----- Input material -----
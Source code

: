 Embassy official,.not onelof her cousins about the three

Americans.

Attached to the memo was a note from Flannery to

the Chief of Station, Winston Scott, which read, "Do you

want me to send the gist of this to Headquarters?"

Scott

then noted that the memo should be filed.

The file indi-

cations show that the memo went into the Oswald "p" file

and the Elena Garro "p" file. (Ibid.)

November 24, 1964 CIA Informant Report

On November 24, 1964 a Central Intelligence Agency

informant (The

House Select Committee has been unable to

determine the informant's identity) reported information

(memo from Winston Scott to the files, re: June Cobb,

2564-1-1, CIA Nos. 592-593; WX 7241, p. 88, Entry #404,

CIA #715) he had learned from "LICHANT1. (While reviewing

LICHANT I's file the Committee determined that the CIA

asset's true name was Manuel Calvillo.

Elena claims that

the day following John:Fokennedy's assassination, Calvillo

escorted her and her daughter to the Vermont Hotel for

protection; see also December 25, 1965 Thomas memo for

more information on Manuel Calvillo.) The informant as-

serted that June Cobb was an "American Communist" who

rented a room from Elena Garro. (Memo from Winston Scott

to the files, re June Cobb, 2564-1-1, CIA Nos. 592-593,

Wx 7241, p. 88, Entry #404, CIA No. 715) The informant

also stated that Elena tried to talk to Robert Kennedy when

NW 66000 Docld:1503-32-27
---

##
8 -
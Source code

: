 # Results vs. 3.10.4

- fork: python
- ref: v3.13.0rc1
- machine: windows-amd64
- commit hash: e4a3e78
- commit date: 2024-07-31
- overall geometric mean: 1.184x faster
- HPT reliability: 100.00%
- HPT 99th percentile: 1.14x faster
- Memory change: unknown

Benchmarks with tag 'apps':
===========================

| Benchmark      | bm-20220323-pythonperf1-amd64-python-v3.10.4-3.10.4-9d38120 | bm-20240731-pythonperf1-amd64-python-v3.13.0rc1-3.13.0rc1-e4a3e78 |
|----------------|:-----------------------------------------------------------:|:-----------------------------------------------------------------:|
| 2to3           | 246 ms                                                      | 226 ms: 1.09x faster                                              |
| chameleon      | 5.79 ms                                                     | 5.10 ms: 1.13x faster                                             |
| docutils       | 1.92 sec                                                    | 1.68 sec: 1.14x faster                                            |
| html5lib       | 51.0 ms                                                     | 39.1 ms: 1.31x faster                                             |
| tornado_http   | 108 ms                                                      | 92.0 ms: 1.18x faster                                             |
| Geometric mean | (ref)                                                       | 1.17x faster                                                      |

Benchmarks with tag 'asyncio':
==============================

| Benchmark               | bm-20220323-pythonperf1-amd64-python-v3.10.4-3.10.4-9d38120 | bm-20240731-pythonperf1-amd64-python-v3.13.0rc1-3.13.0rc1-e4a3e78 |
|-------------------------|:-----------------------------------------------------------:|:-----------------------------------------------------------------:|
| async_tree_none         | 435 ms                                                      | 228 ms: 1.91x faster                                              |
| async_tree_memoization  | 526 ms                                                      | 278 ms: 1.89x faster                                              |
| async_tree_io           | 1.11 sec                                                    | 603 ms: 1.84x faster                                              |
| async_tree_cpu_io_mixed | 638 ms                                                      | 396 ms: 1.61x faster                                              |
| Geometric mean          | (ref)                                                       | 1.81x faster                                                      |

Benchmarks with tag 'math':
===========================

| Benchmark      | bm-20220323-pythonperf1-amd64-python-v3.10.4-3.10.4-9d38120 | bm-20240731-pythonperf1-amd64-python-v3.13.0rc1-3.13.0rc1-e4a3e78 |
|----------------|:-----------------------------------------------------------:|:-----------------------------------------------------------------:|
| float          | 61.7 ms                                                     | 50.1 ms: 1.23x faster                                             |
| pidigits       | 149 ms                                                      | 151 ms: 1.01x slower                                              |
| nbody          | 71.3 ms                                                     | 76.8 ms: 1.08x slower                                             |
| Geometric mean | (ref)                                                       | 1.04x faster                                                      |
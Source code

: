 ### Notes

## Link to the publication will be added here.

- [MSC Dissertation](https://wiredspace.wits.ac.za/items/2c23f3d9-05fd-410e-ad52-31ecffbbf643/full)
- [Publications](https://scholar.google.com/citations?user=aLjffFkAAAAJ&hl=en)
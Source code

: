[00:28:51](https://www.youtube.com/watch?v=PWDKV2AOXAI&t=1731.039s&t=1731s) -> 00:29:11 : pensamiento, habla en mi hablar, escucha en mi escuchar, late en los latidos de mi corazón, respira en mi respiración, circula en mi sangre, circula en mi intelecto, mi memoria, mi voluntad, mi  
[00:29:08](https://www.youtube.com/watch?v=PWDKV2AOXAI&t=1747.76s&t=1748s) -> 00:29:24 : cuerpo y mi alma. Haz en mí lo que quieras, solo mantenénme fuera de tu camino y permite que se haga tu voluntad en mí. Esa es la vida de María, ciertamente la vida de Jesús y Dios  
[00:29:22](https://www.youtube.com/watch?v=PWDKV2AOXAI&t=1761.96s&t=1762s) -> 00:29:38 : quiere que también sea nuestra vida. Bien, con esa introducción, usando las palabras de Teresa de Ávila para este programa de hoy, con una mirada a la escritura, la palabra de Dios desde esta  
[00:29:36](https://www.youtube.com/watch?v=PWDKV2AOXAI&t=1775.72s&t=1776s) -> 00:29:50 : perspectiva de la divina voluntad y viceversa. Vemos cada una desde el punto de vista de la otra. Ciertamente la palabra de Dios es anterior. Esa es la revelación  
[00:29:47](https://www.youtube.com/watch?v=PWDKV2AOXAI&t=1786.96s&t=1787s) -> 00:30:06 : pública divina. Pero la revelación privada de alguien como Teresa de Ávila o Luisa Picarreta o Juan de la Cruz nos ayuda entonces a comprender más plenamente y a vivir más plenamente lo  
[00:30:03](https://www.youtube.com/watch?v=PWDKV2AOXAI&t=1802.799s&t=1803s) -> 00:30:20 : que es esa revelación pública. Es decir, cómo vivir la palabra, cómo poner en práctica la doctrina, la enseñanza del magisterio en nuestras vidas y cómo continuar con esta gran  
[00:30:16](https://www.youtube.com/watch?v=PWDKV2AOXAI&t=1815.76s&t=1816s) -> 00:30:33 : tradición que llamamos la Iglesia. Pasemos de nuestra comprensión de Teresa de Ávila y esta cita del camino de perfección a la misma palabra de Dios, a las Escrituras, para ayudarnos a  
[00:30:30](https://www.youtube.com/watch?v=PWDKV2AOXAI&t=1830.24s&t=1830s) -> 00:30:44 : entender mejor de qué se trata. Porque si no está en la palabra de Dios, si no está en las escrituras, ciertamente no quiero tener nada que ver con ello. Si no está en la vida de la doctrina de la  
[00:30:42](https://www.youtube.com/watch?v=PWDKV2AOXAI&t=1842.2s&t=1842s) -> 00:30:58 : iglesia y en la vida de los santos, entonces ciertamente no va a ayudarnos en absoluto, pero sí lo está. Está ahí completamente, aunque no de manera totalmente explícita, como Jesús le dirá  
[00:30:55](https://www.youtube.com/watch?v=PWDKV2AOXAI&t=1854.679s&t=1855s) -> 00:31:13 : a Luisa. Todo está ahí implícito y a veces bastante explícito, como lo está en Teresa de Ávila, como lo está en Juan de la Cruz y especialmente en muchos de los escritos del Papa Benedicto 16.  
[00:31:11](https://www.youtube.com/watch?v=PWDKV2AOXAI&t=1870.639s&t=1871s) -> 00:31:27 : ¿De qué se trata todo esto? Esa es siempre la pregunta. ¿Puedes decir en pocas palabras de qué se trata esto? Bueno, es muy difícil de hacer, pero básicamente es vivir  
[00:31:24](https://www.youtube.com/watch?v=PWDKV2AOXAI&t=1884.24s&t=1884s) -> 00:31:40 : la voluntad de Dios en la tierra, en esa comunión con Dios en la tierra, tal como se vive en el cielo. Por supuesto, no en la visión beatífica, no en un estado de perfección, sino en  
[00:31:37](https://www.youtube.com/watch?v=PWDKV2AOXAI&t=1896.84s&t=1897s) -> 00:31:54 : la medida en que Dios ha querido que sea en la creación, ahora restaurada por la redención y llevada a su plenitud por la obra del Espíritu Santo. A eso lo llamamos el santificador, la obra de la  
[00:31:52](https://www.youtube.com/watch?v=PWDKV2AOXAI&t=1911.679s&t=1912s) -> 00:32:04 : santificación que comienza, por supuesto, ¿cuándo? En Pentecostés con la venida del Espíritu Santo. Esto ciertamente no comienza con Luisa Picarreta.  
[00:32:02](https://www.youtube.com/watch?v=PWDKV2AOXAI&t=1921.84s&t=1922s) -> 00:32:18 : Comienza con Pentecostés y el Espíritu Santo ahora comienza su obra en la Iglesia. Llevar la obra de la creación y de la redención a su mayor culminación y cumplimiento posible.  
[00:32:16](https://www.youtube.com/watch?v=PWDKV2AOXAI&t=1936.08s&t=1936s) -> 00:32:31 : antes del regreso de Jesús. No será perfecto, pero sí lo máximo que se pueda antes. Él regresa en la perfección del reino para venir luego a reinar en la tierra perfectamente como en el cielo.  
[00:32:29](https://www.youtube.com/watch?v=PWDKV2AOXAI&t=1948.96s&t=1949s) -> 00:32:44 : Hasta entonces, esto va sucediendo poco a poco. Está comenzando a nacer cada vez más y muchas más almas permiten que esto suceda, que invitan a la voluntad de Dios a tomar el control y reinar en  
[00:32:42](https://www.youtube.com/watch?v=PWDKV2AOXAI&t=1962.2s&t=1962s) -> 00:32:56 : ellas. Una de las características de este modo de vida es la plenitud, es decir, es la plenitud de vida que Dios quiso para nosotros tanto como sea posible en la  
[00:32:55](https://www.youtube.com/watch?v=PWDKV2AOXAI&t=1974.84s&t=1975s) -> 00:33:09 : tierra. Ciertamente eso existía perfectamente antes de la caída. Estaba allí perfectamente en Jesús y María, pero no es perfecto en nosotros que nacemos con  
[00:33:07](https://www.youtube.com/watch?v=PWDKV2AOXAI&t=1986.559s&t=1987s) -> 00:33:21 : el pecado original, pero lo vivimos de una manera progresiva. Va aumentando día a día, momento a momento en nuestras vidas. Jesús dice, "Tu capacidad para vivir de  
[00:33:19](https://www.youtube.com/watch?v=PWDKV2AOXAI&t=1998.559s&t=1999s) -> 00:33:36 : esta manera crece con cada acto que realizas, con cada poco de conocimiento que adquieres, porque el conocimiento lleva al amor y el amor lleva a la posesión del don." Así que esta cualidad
-----
Across the records above, tally the lines that contain "María" and give the result as a number alone.

▶ Response to this exercise
2